"To lights and music I dance." Six-Word Memoirs at the Treasure Island Music Festival
SMITH Mag and Triple Base Gallery set up a "Six-Word Wall" in the DIY Tent during San Francisco's Treasure Island Music Festival. For two days, hundreds of festivalgoers, writing in at least three languages, shared a little bit of their lives on a wall of Six-Word Memoirs. As the day went on, the wall got bigger and bigger—and then we tore it down in order to start with a blank slate the next day.
Some of the memoirists then took their words over to one of Triple Base's artists-in-residence-on-Treasure-Island, who created "Six-Word Rally Signs" for what was a wearable, moveable memoir effect. You can view the whole beautiful scene over at our Flickr set.
A River Runs Through Six
When asked about SMITH's Six-Word Memoirs, I often tell people that sharing those six little words is easily done here: simply type, publish, and share. But those short, short life stories can be explored through different mediums—such as a "river" (of sorts).

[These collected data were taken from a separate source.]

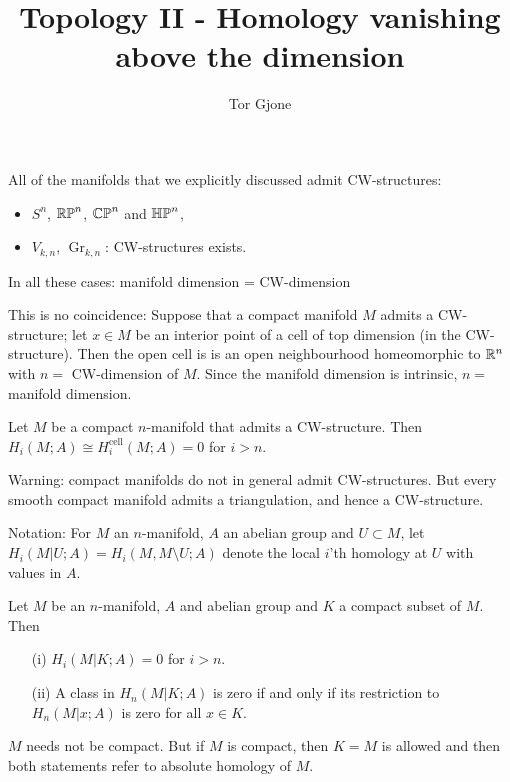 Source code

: \documentclass[a4paper,11pt,english]{article}
\title{\textbf{Topology II - Homology vanishing above the dimension}}
\author{Tor Gjone}
\DeclareMathOperator{\Gr}{Gr}
\begin{document}
\mmaketitle


All of the manifolds that we explicitly discussed admit CW-structures:

\begin{itemize}
\item $S^n$, $\mathbb{RP}^n$, $\mathbb{CP}^n$ and $\mathbb{HP}^n$,
\item $V_{k,n}$, $\Gr_{k,n}$: CW-structures exists.
\end{itemize}

In all these cases: manifold dimension = CW-dimension

This is no coincidence: Suppose that a compact manifold $M$ admits a
CW-structure; let $x\in M$ be an interior point of a cell of top dimension 
(in the CW-structure). Then the open cell is is an open neighbourhood
homeomorphic to $\mathbb{R}^n$ with $n = $ CW-dimension of $M$. Since the manifold
dimension is intrinsic, $n =$ manifold dimension.

\begin{corol}
Let $M$ be a compact $n$-manifold that admits a CW-structure. Then
$H_i(M; A) \cong H_i^{\text{cell}}(M;A) = 0$ for $i > n$.
\end{corol}

Warning: compact manifolds do not in general admit CW-structures. But every
smooth compact manifold admits a triangulation, and hence a CW-structure.

Notation: For $M$ an $n$-manifold, $A$ an abelian group and $U \subset M$, let $H_i(M|U; A) =
H_i(M, M \setminus U; A)$ denote the local $i$'th homology at $U$ with values in $A$.

\begin{thrm}
Let $M$ be an $n$-manifold, $A$ and abelian group and $K$ a compact subset of
$M$. Then
\begin{enumerate}
\item[(i)] $H_i(M|K; A) = 0$ for $i > n$.
\item[(ii)] A class in $H_n(M|K; A)$ is zero if and only if its
restriction to $H_n(M|x; A)$ is zero for all $x \in K$.
\end{enumerate}
\end{thrm}

\begin{note}
$M$ needs not be compact. But if $M$ is compact, then $K = M$ is allowed and
then both statements refer to absolute homology of $M$.
\end{note}
\end{document}
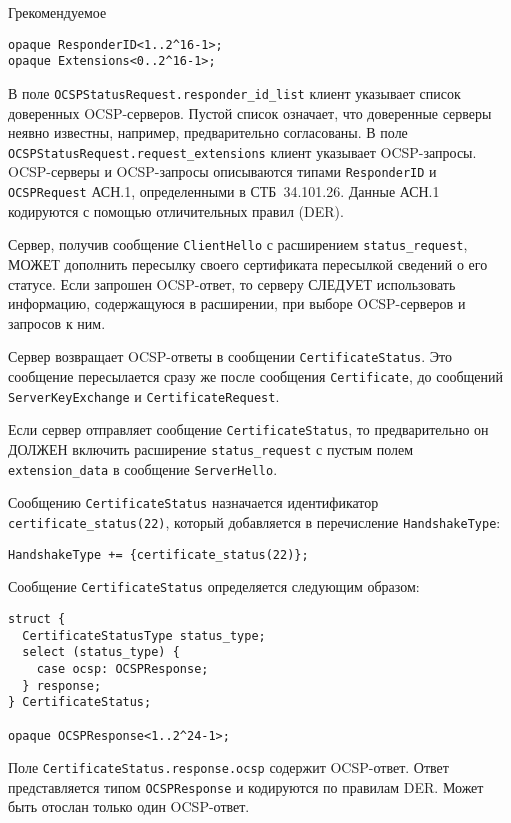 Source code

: \begin{appendix}{Г}{рекомендуемое}
\begin{lstlisting}
opaque ResponderID<1..2^16-1>;
opaque Extensions<0..2^16-1>;
\end{lstlisting}

В поле \lstinline{OCSPStatusRequest.responder_id_list} клиент указывает список
доверенных OCSP-серверов. Пустой список означает, что доверенные серверы неявно
известны, например, предварительно согласованы. В поле 
\lstinline{OCSPStatusRequest.request_extensions} клиент указывает  
OCSP-запросы. OCSP-серверы и OCSP-запросы описываются типами 
\lstinline{ResponderID} и \lstinline{OCSPRequest} АСН.1, определенными
в СТБ~34.101.26. Данные АСН.1 кодируются с помощью отличительных правил 
(DER).

Сервер, получив сообщение \lstinline{ClientHello} с расширением
\lstinline{status_request}, МОЖЕТ дополнить пересылку своего сертификата
пересылкой сведений о его статусе. Если запрошен OCSP-ответ, то серверу СЛЕДУЕТ 
использовать информацию, содержащуюся в расширении, при выборе OCSP-серверов и 
запросов к ним. 

Сервер возвращает OCSP-ответы в сообщении \lstinline{CertificateStatus}. Это 
сообщение пересылается сразу же после сообщения \lstinline{Certificate}, до 
сообщений \lstinline{ServerKeyExchange} и \lstinline{CertificateRequest}.

Если сервер отправляет сообщение \lstinline{CertificateStatus}, то 
предварительно он ДОЛЖЕН включить расширение \lstinline{status_request} с 
пустым полем \lstinline{extension_data} в сообщение \lstinline{ServerHello}.

Сообщению \lstinline{CertificateStatus} назначается идентификатор 
\lstinline{certificate_status(22)}, который добавляется в перечисление
\lstinline{HandshakeType}:
\begin{lstlisting}
HandshakeType += {certificate_status(22)};
\end{lstlisting}

Сообщение \lstinline{CertificateStatus} определяется следующим образом:
\begin{lstlisting}
struct {
  CertificateStatusType status_type;
  select (status_type) {
    case ocsp: OCSPResponse;
  } response;
} CertificateStatus;

opaque OCSPResponse<1..2^24-1>;
\end{lstlisting}

Поле \lstinline{CertificateStatus.response.ocsp} содержит OCSP-ответ. Ответ
представляется типом \lstinline{OCSPResponse} и кодируются по правилам DER.
Может быть отослан только один OCSP-ответ.


\end{appendix}
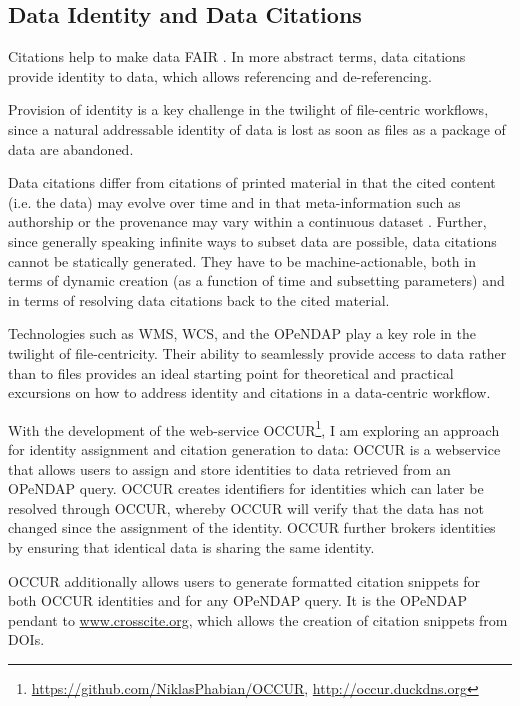 \documentclass[letterpaper, parskip=half]{scrartcl}
\begin{document}
\newpage

\subsection{Data Identity and Data Citations}
Citations help to make data \acrfull{FAIR} \citep{Wilkinson2016}. In more abstract terms, data citations provide identity to data, which allows referencing and de-referencing.

Provision of identity is a key challenge in the twilight of file-centric workflows, since a natural addressable identity of data is lost as soon as files as a package of data are abandoned.

Data citations differ from citations of printed material in that the cited content (i.e. the data) may evolve over time and in that meta-information such as authorship or the provenance may vary within a continuous dataset \citep{Buneman2016}. Further, since generally speaking infinite ways to subset data are possible, data citations cannot be statically generated. They have to be machine-actionable, both in terms of dynamic creation (as a function of time and subsetting parameters) and in terms of resolving data citations back to the cited material.

Technologies such as \gls{WMS}, \gls{WCS}, and the \gls{OPeNDAP} \citep{Gallagher2005} play a key role in the twilight of file-centricity. Their ability to seamlessly provide access to data rather than to files provides an ideal starting point for theoretical and practical excursions on how to address identity and citations in a data-centric workflow. 


With the development of the web-service \gls{OCCUR}\footnote{\url{https://github.com/NiklasPhabian/OCCUR}, \url{http://occur.duckdns.org}}, I am exploring an approach for identity assignment and citation generation to data:
\Gls{OCCUR} is a webservice that allows users to assign and store identities to data retrieved from an \gls{OPeNDAP} query. 
OCCUR creates identifiers for identities which can later be resolved through \gls{OCCUR}, whereby \gls{OCCUR} will verify that the data has not changed since the assignment of the identity. OCCUR further brokers identities by ensuring that identical data is sharing the same identity.

\gls{OCCUR} additionally allows users to generate formatted citation snippets for both OCCUR identities and for any \gls{OPeNDAP} query. It is the \gls{OPeNDAP} pendant to \url{www.crosscite.org}, which allows the creation of citation snippets from \glspl{DOI}. 
\end{document}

Launched by three RIT faculty members—Xanthe Matychak, a visiting lecturer in the E. Philip Saunders College of Business, Michelle Harris, an assistant professor in the B. Thomas Golisano College of Computing and Information Sciences, and Andrea Hardy, a First-Year Enrichment instructor—created what they call "River Memoir." It caught the attention of creative minds at the World Maker Faire in New York City, where the project was recently showcased.